Stored items
===============

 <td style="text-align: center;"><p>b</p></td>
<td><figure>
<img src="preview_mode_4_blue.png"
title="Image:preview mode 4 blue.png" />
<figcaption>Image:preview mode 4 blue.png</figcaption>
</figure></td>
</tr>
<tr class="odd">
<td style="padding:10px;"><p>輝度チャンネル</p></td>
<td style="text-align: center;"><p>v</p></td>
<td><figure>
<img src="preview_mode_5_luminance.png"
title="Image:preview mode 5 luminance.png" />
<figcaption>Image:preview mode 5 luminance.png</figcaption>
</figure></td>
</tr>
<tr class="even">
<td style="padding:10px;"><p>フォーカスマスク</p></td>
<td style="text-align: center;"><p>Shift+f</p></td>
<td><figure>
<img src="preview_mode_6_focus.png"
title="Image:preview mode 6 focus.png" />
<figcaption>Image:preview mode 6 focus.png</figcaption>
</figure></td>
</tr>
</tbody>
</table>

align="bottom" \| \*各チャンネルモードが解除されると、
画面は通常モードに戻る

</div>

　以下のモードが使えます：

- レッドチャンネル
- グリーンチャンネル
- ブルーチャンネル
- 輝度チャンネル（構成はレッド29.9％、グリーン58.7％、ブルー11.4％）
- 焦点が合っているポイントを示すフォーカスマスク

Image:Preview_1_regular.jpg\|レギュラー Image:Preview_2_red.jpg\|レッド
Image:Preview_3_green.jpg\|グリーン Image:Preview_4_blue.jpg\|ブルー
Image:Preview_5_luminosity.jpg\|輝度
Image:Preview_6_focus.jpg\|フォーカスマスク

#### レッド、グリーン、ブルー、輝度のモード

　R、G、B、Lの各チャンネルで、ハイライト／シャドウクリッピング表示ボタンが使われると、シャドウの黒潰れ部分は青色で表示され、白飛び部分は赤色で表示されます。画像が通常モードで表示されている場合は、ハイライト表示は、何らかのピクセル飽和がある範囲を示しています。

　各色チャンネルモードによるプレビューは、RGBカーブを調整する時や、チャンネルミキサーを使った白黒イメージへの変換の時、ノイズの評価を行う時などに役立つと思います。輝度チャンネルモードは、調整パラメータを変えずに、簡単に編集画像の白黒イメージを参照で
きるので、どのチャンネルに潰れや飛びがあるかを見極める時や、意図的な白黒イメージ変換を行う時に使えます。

===============

» Assignment: Having read the entries, output all of them verbatim.

» Response for this exercise:
 <td style="text-align: center;"><p>b</p></td>
<td><figure>
<img src="preview_mode_4_blue.png"
title="Image:preview mode 4 blue.png" />
<figcaption>Image:preview mode 4 blue.png</figcaption>
</figure></td>
</tr>
<tr class="odd">
<td style="padding:10px;"><p>輝度チャンネル</p></td>
<td style="text-align: center;"><p>v</p></td>
<td><figure>
<img src="preview_mode_5_luminance.png"
title="Image:preview mode 5 luminance.png" />
<figcaption>Image:preview mode 5 luminance.png</figcaption>
</figure></td>
</tr>
<tr class="even">
<td style="padding:10px;"><p>フォーカスマスク</p></td>
<td style="text-align: center;"><p>Shift+f</p></td>
<td><figure>
<img src="preview_mode_6_focus.png"
title="Image:preview mode 6 focus.png" />
<figcaption>Image:preview mode 6 focus.png</figcaption>
</figure></td>
</tr>
</tbody>
</table>

align="bottom" \| \*各チャンネルモードが解除されると、
画面は通常モードに戻る

</div>

　以下のモードが使えます：

- レッドチャンネル
- グリーンチャンネル
- ブルーチャンネル
- 輝度チャンネル（構成はレッド29.9％、グリーン58.7％、ブルー11.4％）
- 焦点が合っているポイントを示すフォーカスマスク

Image:Preview_1_regular.jpg\|レギュラー Image:Preview_2_red.jpg\|レッド
Image:Preview_3_green.jpg\|グリーン Image:Preview_4_blue.jpg\|ブルー
Image:Preview_5_luminosity.jpg\|輝度
Image:Preview_6_focus.jpg\|フォーカスマスク

#### レッド、グリーン、ブルー、輝度のモード

　R、G、B、Lの各チャンネルで、ハイライト／シャドウクリッピング表示ボタンが使われると、シャドウの黒潰れ部分は青色で表示され、白飛び部分は赤色で表示されます。画像が通常モードで表示されている場合は、ハイライト表示は、何らかのピクセル飽和がある範囲を示しています。

　各色チャンネルモードによるプレビューは、RGBカーブを調整する時や、チャンネルミキサーを使った白黒イメージへの変換の時、ノイズの評価を行う時などに役立つと思います。輝度チャンネルモードは、調整パラメータを変えずに、簡単に編集画像の白黒イメージを参照で
きるので、どのチャンネルに潰れや飛びがあるかを見極める時や、意図的な白黒イメージ変換を行う時に使えます。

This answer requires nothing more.